O Protocolo de Kyoto, por exemplo, resulta de uma conferência promovida pela ONU, patrocinadora de grande parte dos acordos atuais. Ou seja, até agora a ONU – apesar de todas as críticas que recebe e dos problemas e deficiências que tem – está cumprindo o seu papel. Basta ver que não houve um conflito mundial desde a Segunda Grande Guerra.
Os tratados cumprem seu papel. Mas como manter a paz num mundo cada vez mais dominado pela desigualdade social?
A igualdade social e o direito do cidadão a condições básicas que garantam uma vida digna somente passaram a ser vistos como fatores fundamentais para a manutenção da paz depois da Segunda Guerra Mundial.

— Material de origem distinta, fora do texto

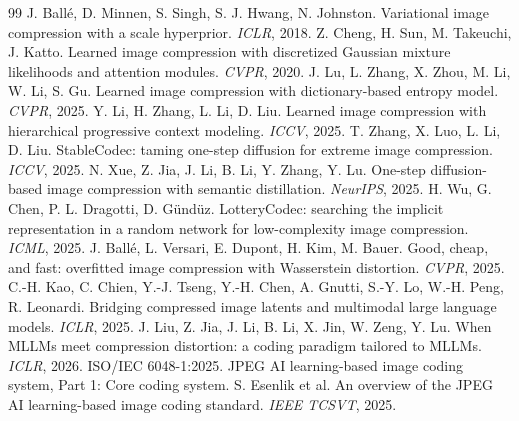 \documentclass[aspectratio=169]{beamer}
\begin{document}
\begin{frame}[t]
  \tiny
  \begin{thebibliography}{99}
     J. Ball\'e, D. Minnen, S. Singh, S. J. Hwang, N. Johnston. Variational image compression with a scale hyperprior. \emph{ICLR}, 2018.
     Z. Cheng, H. Sun, M. Takeuchi, J. Katto. Learned image compression with discretized Gaussian mixture likelihoods and attention modules. \emph{CVPR}, 2020.
     J. Lu, L. Zhang, X. Zhou, M. Li, W. Li, S. Gu. Learned image compression with dictionary-based entropy model. \emph{CVPR}, 2025.
     Y. Li, H. Zhang, L. Li, D. Liu. Learned image compression with hierarchical progressive context modeling. \emph{ICCV}, 2025.
     T. Zhang, X. Luo, L. Li, D. Liu. StableCodec: taming one-step diffusion for extreme image compression. \emph{ICCV}, 2025.
     N. Xue, Z. Jia, J. Li, B. Li, Y. Zhang, Y. Lu. One-step diffusion-based image compression with semantic distillation. \emph{NeurIPS}, 2025.
     H. Wu, G. Chen, P. L. Dragotti, D. G\"und\"uz. LotteryCodec: searching the implicit representation in a random network for low-complexity image compression. \emph{ICML}, 2025.
     J. Ball\'e, L. Versari, E. Dupont, H. Kim, M. Bauer. Good, cheap, and fast: overfitted image compression with Wasserstein distortion. \emph{CVPR}, 2025.
     C.-H. Kao, C. Chien, Y.-J. Tseng, Y.-H. Chen, A. Gnutti, S.-Y. Lo, W.-H. Peng, R. Leonardi. Bridging compressed image latents and multimodal large language models. \emph{ICLR}, 2025.
     J. Liu, Z. Jia, J. Li, B. Li, X. Jin, W. Zeng, Y. Lu. When MLLMs meet compression distortion: a coding paradigm tailored to MLLMs. \emph{ICLR}, 2026.
     ISO/IEC 6048-1:2025. JPEG AI learning-based image coding system, Part 1: Core coding system.
     S. Esenlik et al. An overview of the JPEG AI learning-based image coding standard. \emph{IEEE TCSVT}, 2025.
  \end{thebibliography}
\end{frame}
\end{document}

“A globalização é uma novidade e trouxe como fruto tratados verdadeiramente mundiais, como o Protocolo de Kyoto, que se preocupa com o destino do planeta e da humanidade”
Hoje, isso nos parece óbvio, mas há 60 anos, antes da Declaração Universal dos Direitos do Homem, era absoluta novidade. Até então, a desigualdade social era considerada um problema de cada país, e não algo que devesse ser discutido em fórum internacional. E se alguém tocasse nesse assunto no século 19, simplesmente ninguém entenderia do que ele estaria falando.
Foi também a partir do surgimento da ONU que entidades como a Organização dos Estados Americanos (OEA) estabeleceram outras declarações relacionadas a direitos humanos, os quais devem ser respeitados acima das fronteiras dos Estados.
Hoje vivemos num mundo globalizado. As guerras vão continuar a existir, apenas com outra roupagem e motivadas por novos interesses?
A globalização é uma novidade e trouxe como fruto tratados verdadeiramente globais, como o Protocolo de Kyoto, que se preocupa com o destino do planeta e da humanidade. Isso porque o aquecimento global não pode ser definido como interesse particular de ninguém, mas algo que representa o interesse de todos. Outra novidade da globalização é que agora existem guerras declaradas não de um Estado contra outro Estado, mas contra uma organização global, como é o caso do terrorismo. Isso aconteceu em 11 de setembro de 2001, quando os Estados Unidos sofreram um ataque terrorista e declararam guerra ao terror.
Ou seja, os tratados vão continuar a ser feitos com outras características, conforme as necessidades. Posso até dizer, sem exagerar, que todo dia está sendo assinado um tratado internacional que procura garantir a paz.
Mas esses tratados são cumpridos integralmente? Ou eles só existem no papel?
Há tratados mais eficientes do que outros. Alguns são totalmente cumpridos, como o de Westfália. A ordem emanada do Congresso de Viena (1814-15) também foi amplamente aceita e acatada. Mas o Tratado de Versalhes foi um fracasso e descumprido de muitas formas, o que levou à Segunda Guerra Mundial.
Isso quer dizer que não há uma regra geral sobre o cumprimento ou não dos tratados. Cada um deles tem seu próprio contexto. O Protocolo de Kyoto não foi assinado pelos EUA, porque ele só precisa ser cumprido por quem o assina. Além disso, muitos países que assinaram o protocolo ainda não cumpriram o que ele determina, em níveis de emissão de gás carbônico, mas também não descumpriram as regras.
Quando se tornaram potências nucleares, a Índia e o Paquistão não descumpriram nenhum acordo, pois tinham ficado de fora do Tratado de Não-Proliferação Nuclear (TNP), de 1968.
Qual é o papel da Igreja Católica na manutenção da paz mundial?
A Igreja Católica teve um papel muito grande nas relações internacionais até o final da Idade Média, quando os papas garantiam os tratados. Mesmo no Renascimento, a Igreja ainda garantia o cumprimento de tratados, como o de Tordesilhas. Depois, passou a se tornar um elemento secundário, e os próprios Estados assumiram o papel central nas relações internacionais.
A Igreja tem pesos diversos em lugares distintos, e quando a CNBB faz uma campanha pela paz no Brasil, trata-se de ato isolado. No entanto, pela própria tradição histórica da Igreja como mediadora de conflitos entre cristãos e judeus, a palavra do papa sempre é ouvida quando ele se pronuncia sobre questões no Oriente Médio.